Conditions That Affect the Temple
In adults over 50, persistent temple pain with scalp tenderness can signal a condition called giant cell arteritis (also known as temporal arteritis). This is inflammation of the arteries running through the temple area. The affected artery often feels hard and cord-like to the touch, with a weakened pulse. Left untreated, it can lead to permanent vision loss. Diagnosis typically involves blood tests to check for inflammation and, in many cases, a small biopsy of the temporal artery.
Important branches of the facial nerve also pass through the temple region. These nerves control your ability to raise your eyebrows and close your eyes. Surgeons operating near the temple or parotid gland (the large salivary gland near the ear) must carefully identify and preserve these nerve branches to avoid affecting facial movement.
Why It’s Called a “Temple”
The word has nothing to do with places of worship. It entered English in the early 1300s from the Old French “temple,” meaning the side of the forehead, which traces back to the Latin “tempora.” The Latin root likely comes from a word meaning “to stretch,” referring to the thin, stretched skin in this area. Old English had a similar idea: the word for temple was “ðunwange,” which translates literally to “thin cheek.” Old Norse and Old High German used nearly identical terms. Across multiple languages, people independently noticed the same thing: the skin and bone here are noticeably thinner than anywhere else on the head.
A more colorful (though less accepted) theory connects the word to “tempus,” meaning time, since the hair at the temples is often the first to turn gray, visibly marking the passage of years.

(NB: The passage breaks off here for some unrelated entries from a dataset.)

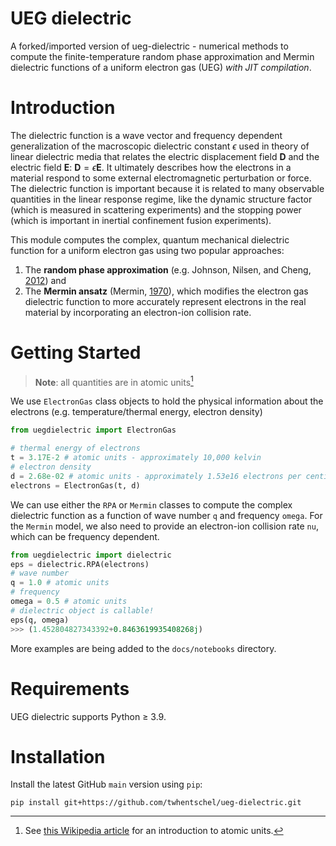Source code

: # UEG dielectric



A forked/imported version of ueg-dielectric - numerical methods to compute the finite-temperature random phase approximation and Mermin dielectric functions of a uniform electron gas (UEG) _with JIT compilation_.

# Introduction
The dielectric function is a wave vector and frequency dependent generalization of the macroscopic dielectric constant $\epsilon$ used in theory of linear dielectric media that relates the electric displacement field $\mathbf{D}$ and the electric field $\mathbf{E}$: $\mathbf{D} = \epsilon \mathbf{E}$. It ultimately describes how the electrons in a material respond to some external electromagnetic perturbation or force. The dielectric function is important because it is related to many observable quantities in the linear response regime, like the dynamic structure factor (which is measured in scattering experiments) and the stopping power (which is important in inertial confinement fusion experiments). 

This module computes the complex, quantum mechanical dielectric function for a uniform electron gas using two popular approaches:
1. The __random phase approximation__ (e.g. Johnson, Nilsen, and Cheng, [2012](https://link.aps.org/doi/10.1103/PhysRevE.86.036410)) and 
2. The __Mermin ansatz__ (Mermin, [1970](https://link.aps.org/doi/10.1103/PhysRevB.1.2362)), which modifies the electron gas dielectric function to more accurately represent electrons in the real material by incorporating an electron-ion collision rate.

# Getting Started
> **Note**:
> all quantities are in atomic units[^1]

We use `ElectronGas` class objects to hold the physical information about the electrons (e.g. temperature/thermal energy, electron density)
```python
from uegdielectric import ElectronGas

# thermal energy of electrons
t = 3.17E-2 # atomic units - approximately 10,000 kelvin
# electron density
d = 2.68e-02 # atomic units - approximately 1.53e16 electrons per centimeters cubed
electrons = ElectronGas(t, d)
```

We can use either the `RPA` or `Mermin` classes to compute the complex dielectric function as a function of wave number `q` and frequency `omega`. For the `Mermin` model, we also need to provide an electron-ion collision rate `nu`, which can be frequency dependent.

```python
from uegdielectric import dielectric
eps = dielectric.RPA(electrons)
# wave number
q = 1.0 # atomic units
# frequency
omega = 0.5 # atomic units
# dielectric object is callable!
eps(q, omega)
>>> (1.452804827343392+0.8463619935408268j)
```
More examples are being added to the `docs/notebooks` directory.

# Requirements
UEG dielectric supports Python ≥ 3.9.

# Installation
Install the latest GitHub `main` version using `pip`:
```
pip install git+https://github.com/twhentschel/ueg-dielectric.git
```


[^1]: See [this Wikipedia article](https://en.wikipedia.org/wiki/Hartree_atomic_units) for an introduction to atomic units.
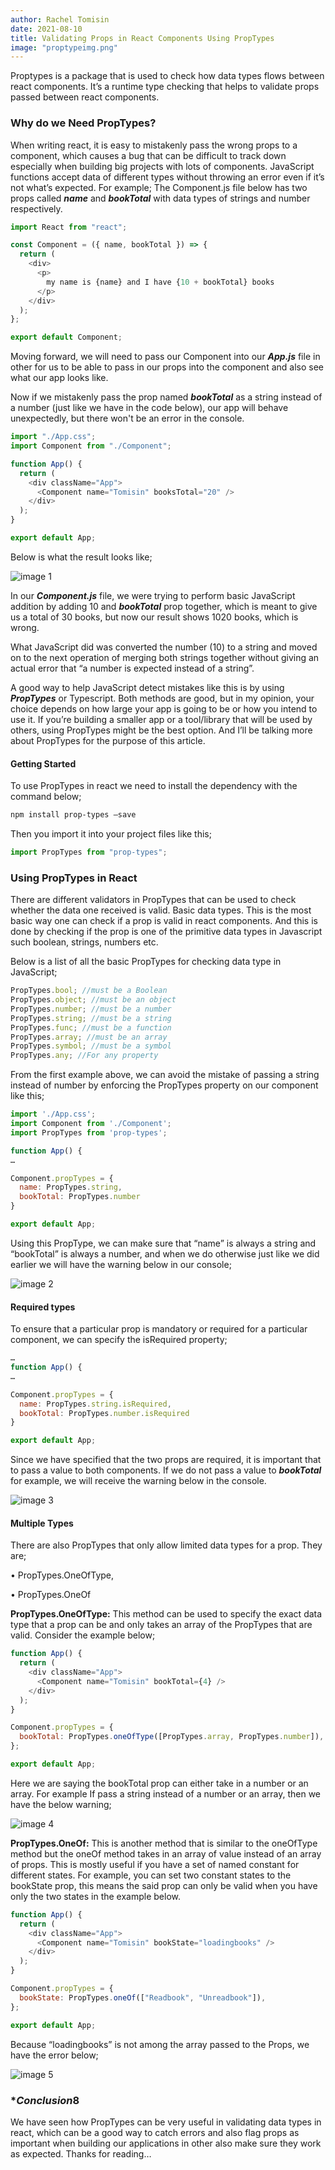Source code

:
 ```yaml
---
author: Rachel Tomisin
date: 2021-08-10
title: Validating Props in React Components Using PropTypes
image: "proptypeimg.png"
---
```


Proptypes is a package that is used to check how data types flows between react components. It’s a runtime type checking that helps to validate props passed between react components.

### **Why do we Need PropTypes?**

When writing react, it is easy to mistakenly pass the wrong props to a component, which causes a bug that can be difficult to track down especially when building big projects with lots of components.
JavaScript functions accept data of different types without throwing an error even if it’s not what’s expected. For example;
The Component.js file below has two props called **_name_** and **_bookTotal_** with data types of strings and number respectively.

```js
import React from "react";

const Component = ({ name, bookTotal }) => {
  return (
    <div>
      <p>
        my name is {name} and I have {10 + bookTotal} books
      </p>
    </div>
  );
};

export default Component;
```

Moving forward, we will need to pass our Component into our **_App.js_** file in other for us to be able to pass in our props into the component and also see what our app looks like.

Now if we mistakenly pass the prop named **_bookTotal_** as a string instead of a number (just like we have in the code below), our app will behave unexpectedly, but there won't be an error in the console.

```js
import "./App.css";
import Component from "./Component";

function App() {
  return (
    <div className="App">
      <Component name="Tomisin" booksTotal="20" />
    </div>
  );
}

export default App;
```

Below is what the result looks like;

![image 1](../../images/proptypes/prop1.png)

In our **_Component.js_** file, we were trying to perform basic JavaScript addition by adding 10 and **_bookTotal_** prop together, which is meant to give us a total of 30 books, but now our result shows 1020 books, which is wrong.

What JavaScript did was converted the number (10) to a string and moved on to the next operation of merging both strings together without giving an actual error that “a number is expected instead of a string”.

A good way to help JavaScript detect mistakes like this is by using **_PropTypes_** or Typescript. Both methods are good, but in my opinion, your choice depends on how large your app is going to be or how you intend to use it. If you’re building a smaller app or a tool/library that will be used by others, using PropTypes might be the best option. And I’ll be talking more about PropTypes for the purpose of this article.

#### **Getting Started**

To use PropTypes in react we need to install the dependency with the command below;

```bash
npm install prop-types –save
```

Then you import it into your project files like this;

```js
import PropTypes from "prop-types";
```

### **Using PropTypes in React**

There are different validators in PropTypes that can be used to check whether the data one received is valid.
Basic data types.
This is the most basic way one can check if a prop is valid in react components. And this is done by checking if the prop is one of the primitive data types in Javascript such boolean, strings, numbers etc.

Below is a list of all the basic PropTypes for checking data type in JavaScript;

```js
PropTypes.bool; //must be a Boolean
PropTypes.object; //must be an object
PropTypes.number; //must be a number
PropTypes.string; //must be a string
PropTypes.func; //must be a function
PropTypes.array; //must be an array
PropTypes.symbol; //must be a symbol
PropTypes.any; //For any property
```

From the first example above, we can avoid the mistake of passing a string instead of number by enforcing the PropTypes property on our component like this;

```js
import './App.css';
import Component from './Component';
import PropTypes from 'prop-types';

function App() {
…

Component.propTypes = {
  name: PropTypes.string,
  bookTotal: PropTypes.number
}

export default App;
```

Using this PropType, we can make sure that “name” is always a string and “bookTotal” is always a number, and when we do otherwise just like we did earlier we will have the warning below in our console;

![image 2](../../images/proptypes/prop2.png)

#### **Required types**

To ensure that a particular prop is mandatory or required for a particular component, we can specify the isRequired property;

```js
…
function App() {
…

Component.propTypes = {
  name: PropTypes.string.isRequired,
  bookTotal: PropTypes.number.isRequired
}

export default App;
```

Since we have specified that the two props are required, it is important that to pass a value to both components. If we do not pass a value to **_bookTotal_** for example, we will receive the warning below in the console.

![image 3](../../images/proptypes/prop3.png)

#### **Multiple Types**

There are also PropTypes that only allow limited data types for a prop. They are;

• PropTypes.OneOfType,

• PropTypes.OneOf

**PropTypes.OneOfType:** This method can be used to specify the exact data type that a prop can be and only takes an array of the PropTypes that are valid. Consider the example below;

```js
function App() {
  return (
    <div className="App">
      <Component name="Tomisin" bookTotal={4} />
    </div>
  );
}

Component.propTypes = {
  bookTotal: PropTypes.oneOfType([PropTypes.array, PropTypes.number]),
};

export default App;
```

Here we are saying the bookTotal prop can either take in a number or an array. For example If pass a string instead of a number or an array, then we have the below warning;

![image 4](../../images/proptypes/prop4.png)

**PropTypes.OneOf:** This is another method that is similar to the oneOfType method but the oneOf method takes in an array of value instead of an array of props. This is mostly useful if you have a set of named constant for different states. For example, you can set two constant states to the bookState prop, this means the said prop can only be valid when you have only the two states in the example below.

```js
function App() {
  return (
    <div className="App">
      <Component name="Tomisin" bookState="loadingbooks" />
    </div>
  );
}

Component.propTypes = {
  bookState: PropTypes.oneOf(["Readbook", "Unreadbook"]),
};

export default App;
```

Because “loadingbooks” is not among the array passed to the Props, we have the error below;

![image 5](../../images/proptypes/prop5.png)

### \**Conclusion*8

We have seen how PropTypes can be very useful in validating data types in react, which can be a good way to catch errors and also flag props as important when building our applications in other also make sure they work as expected.
Thanks for reading…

The Temple as a Pressure Point
In traditional Chinese medicine, the temple corresponds to an acupuncture point called Taiyang, meaning “Supreme Yang.” It sits in the soft depression about one finger-width behind the midpoint between the outer eyebrow and the outer corner of the eye. Practitioners use this point primarily for headaches, eye-related discomfort, and facial pain. Whether or not you practice acupuncture, many people find that gentle circular pressure on the temples provides temporary relief during a tension headache, likely by stimulating blood flow and relaxing the temporalis muscle beneath.